Jazz club in Toronto, Ontario, Canada

George's Spaghetti House was a jazz club located at 290 Dundas Street East, Toronto.

==History==

In 1956 entrepreneur Doug Cole (1925–2012) bought the restaurant, keeping the existing name. Cole began to feature jazz at the restaurant on weekend evenings, and starting on 5 September 1960 booked music six nights per week. Saxophonist Moe Koffman served as the booking agent for the club. As a result, Koffman frequently booked himself into the club, giving rise to a running joke amongst Toronto's jazz fans and musicians, who would phone the club and say, "I'd like to know who is playing tonight, and I won't take Moe for an answer." Nevertheless, many of Canada's most famous jazz musicians played at the club, including Don Thompson, Ed Bickert, Guido Basso, Doug Riley, Terry Clarke, and Rob McConnell.

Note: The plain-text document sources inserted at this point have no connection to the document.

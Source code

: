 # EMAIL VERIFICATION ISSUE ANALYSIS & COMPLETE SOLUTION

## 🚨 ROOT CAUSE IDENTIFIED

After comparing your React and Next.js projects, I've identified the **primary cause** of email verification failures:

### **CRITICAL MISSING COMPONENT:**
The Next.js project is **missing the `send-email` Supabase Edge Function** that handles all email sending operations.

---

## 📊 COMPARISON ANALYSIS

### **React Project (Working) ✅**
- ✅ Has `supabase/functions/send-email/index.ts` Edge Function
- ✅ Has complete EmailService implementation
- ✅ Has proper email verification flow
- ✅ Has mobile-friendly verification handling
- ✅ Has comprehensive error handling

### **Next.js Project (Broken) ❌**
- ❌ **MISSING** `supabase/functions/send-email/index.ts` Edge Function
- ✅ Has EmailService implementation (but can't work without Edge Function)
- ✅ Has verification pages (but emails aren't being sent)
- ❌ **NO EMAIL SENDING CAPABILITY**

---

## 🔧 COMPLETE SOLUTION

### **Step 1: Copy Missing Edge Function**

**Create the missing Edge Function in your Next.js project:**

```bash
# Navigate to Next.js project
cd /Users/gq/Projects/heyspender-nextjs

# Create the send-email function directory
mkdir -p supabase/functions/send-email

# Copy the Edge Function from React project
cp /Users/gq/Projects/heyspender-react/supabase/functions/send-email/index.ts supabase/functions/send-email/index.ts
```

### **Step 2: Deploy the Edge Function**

Cole later opened a restaurant called Castle George on the second floor of the building. He also operated two other clubs in Toronto: Bourbon Street and Basin Street, which occupied the upstairs and downstairs portions of 180 Queen Street West. Cole sold George's in 1983.

For his role in the development of jazz in Canada, Cole was appointed a Member of the Order of Canada in 2008. He died June 14, 2012.